#### WORK REQUIRED
Select the lines below containing the word "rightarrow".

THE RECORDS START

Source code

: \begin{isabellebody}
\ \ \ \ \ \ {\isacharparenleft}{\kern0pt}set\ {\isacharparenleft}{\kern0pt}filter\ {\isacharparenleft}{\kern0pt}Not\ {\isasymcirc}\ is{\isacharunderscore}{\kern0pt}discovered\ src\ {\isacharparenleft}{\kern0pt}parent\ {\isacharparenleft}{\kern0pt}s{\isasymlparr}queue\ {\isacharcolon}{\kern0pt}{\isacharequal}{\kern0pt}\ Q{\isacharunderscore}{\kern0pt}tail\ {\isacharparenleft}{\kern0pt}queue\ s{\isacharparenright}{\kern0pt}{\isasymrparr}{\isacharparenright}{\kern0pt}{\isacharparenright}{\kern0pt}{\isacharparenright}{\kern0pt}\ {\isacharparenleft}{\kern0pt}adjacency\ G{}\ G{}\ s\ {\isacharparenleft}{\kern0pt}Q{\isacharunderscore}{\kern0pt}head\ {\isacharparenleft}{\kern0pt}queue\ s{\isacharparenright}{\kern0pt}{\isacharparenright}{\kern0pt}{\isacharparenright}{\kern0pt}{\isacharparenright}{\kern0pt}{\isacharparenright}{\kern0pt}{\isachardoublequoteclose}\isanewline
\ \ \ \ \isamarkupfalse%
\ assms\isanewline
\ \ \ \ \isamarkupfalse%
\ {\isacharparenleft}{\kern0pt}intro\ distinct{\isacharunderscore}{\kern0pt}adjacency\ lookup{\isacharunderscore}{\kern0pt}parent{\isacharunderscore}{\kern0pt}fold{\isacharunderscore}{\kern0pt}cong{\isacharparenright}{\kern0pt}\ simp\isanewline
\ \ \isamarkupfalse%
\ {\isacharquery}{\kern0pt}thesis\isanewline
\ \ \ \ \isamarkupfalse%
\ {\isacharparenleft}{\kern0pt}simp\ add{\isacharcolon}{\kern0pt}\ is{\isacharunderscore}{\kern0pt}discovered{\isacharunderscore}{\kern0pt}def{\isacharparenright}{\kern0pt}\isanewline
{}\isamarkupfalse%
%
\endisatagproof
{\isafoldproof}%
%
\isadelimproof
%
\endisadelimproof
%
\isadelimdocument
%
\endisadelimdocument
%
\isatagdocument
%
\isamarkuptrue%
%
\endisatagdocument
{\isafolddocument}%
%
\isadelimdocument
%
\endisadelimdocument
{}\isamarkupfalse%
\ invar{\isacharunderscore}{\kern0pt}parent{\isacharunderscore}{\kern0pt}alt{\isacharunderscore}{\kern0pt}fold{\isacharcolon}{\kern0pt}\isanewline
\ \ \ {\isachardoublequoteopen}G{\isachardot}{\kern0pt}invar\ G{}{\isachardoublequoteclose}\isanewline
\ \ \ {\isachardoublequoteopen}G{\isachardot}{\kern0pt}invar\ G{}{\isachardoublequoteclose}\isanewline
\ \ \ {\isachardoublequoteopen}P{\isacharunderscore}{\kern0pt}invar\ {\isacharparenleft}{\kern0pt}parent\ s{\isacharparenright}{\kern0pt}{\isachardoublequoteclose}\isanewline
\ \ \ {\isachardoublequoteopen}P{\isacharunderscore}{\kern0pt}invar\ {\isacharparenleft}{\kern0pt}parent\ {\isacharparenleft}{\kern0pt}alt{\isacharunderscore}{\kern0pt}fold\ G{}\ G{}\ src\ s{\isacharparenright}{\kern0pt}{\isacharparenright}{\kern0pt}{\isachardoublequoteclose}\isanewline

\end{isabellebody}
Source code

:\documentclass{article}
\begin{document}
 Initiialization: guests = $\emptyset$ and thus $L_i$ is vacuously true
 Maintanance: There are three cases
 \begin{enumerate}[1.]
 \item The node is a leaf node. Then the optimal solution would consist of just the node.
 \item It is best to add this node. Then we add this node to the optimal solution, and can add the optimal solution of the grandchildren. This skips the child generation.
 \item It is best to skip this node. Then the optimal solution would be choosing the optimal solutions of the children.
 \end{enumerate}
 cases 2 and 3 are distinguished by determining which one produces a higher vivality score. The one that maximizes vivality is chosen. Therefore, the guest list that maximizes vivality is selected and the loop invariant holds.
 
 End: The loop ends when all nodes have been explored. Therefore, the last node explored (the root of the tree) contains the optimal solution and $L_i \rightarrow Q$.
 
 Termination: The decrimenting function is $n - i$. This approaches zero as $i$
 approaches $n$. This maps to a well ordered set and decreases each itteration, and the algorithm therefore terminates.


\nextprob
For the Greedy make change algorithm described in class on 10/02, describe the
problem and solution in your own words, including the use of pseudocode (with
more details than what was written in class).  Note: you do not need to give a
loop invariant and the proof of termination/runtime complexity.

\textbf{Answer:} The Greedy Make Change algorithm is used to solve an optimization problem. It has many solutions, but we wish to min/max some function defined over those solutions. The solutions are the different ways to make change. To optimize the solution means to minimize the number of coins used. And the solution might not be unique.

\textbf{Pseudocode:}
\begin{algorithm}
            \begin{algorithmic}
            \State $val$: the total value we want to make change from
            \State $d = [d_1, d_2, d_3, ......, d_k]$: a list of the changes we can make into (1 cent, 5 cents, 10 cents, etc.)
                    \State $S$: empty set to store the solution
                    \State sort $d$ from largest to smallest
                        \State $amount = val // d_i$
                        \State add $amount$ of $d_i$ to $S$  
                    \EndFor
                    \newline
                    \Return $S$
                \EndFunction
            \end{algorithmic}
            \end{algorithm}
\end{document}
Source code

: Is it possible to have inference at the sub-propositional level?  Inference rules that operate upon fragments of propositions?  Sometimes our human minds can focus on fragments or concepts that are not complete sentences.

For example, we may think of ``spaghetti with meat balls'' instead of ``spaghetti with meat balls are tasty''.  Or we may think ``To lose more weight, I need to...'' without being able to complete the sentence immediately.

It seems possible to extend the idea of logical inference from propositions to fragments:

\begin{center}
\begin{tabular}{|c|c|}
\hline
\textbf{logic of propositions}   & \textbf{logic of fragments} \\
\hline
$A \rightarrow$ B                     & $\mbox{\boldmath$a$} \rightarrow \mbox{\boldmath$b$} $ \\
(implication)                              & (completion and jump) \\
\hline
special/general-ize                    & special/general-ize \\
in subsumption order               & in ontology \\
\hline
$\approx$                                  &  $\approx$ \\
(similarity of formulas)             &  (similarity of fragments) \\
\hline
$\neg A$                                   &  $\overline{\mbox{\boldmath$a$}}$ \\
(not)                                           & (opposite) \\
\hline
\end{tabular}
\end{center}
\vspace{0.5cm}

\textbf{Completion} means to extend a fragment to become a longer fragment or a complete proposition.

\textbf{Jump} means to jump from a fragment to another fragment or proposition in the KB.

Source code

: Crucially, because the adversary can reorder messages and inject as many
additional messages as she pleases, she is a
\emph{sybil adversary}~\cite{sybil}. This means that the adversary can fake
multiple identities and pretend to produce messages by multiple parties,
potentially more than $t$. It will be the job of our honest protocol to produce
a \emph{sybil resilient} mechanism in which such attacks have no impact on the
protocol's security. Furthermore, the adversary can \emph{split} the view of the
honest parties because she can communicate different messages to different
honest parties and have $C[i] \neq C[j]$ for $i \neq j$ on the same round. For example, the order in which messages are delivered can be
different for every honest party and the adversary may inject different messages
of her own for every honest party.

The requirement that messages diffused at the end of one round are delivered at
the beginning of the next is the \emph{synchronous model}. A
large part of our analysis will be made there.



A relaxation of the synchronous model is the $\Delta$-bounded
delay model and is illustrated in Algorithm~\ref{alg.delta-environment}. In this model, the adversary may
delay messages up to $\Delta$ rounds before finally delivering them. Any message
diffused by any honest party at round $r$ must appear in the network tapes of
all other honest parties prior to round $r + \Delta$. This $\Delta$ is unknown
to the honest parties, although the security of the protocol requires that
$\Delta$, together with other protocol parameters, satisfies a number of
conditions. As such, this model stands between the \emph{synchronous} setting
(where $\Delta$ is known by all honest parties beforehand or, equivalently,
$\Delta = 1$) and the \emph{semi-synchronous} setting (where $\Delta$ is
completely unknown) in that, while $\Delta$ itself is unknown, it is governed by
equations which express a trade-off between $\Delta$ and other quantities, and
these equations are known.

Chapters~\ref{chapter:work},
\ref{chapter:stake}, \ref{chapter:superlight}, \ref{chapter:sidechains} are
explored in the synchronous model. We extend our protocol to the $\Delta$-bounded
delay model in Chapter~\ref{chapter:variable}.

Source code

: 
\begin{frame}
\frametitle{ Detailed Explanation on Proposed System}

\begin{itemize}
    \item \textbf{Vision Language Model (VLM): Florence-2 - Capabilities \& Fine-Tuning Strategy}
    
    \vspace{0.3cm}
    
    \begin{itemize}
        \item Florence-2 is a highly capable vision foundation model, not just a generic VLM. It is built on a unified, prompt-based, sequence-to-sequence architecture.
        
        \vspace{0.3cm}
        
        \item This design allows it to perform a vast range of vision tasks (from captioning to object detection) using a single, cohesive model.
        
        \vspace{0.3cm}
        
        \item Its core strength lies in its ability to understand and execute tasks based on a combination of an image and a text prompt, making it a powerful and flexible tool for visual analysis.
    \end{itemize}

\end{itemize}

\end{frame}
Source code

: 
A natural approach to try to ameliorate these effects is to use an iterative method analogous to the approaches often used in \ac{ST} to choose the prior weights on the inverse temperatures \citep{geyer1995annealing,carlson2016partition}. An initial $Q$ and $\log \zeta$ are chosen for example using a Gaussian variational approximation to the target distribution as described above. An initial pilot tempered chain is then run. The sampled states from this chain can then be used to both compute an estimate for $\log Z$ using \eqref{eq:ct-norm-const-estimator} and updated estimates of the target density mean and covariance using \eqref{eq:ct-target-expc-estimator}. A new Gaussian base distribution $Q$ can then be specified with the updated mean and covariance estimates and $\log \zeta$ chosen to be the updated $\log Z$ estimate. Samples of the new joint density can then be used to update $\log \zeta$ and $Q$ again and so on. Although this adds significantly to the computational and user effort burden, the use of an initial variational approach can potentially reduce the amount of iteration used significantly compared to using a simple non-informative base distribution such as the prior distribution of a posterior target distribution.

THE RECORDS END

#### TASK RESULT
 End: The loop ends when all nodes have been explored. Therefore, the last node explored (the root of the tree) contains the optimal solution and $L_i \rightarrow Q$.
$A \rightarrow$ B                     & $\mbox{\boldmath$a$} \rightarrow \mbox{\boldmath$b$} $ \\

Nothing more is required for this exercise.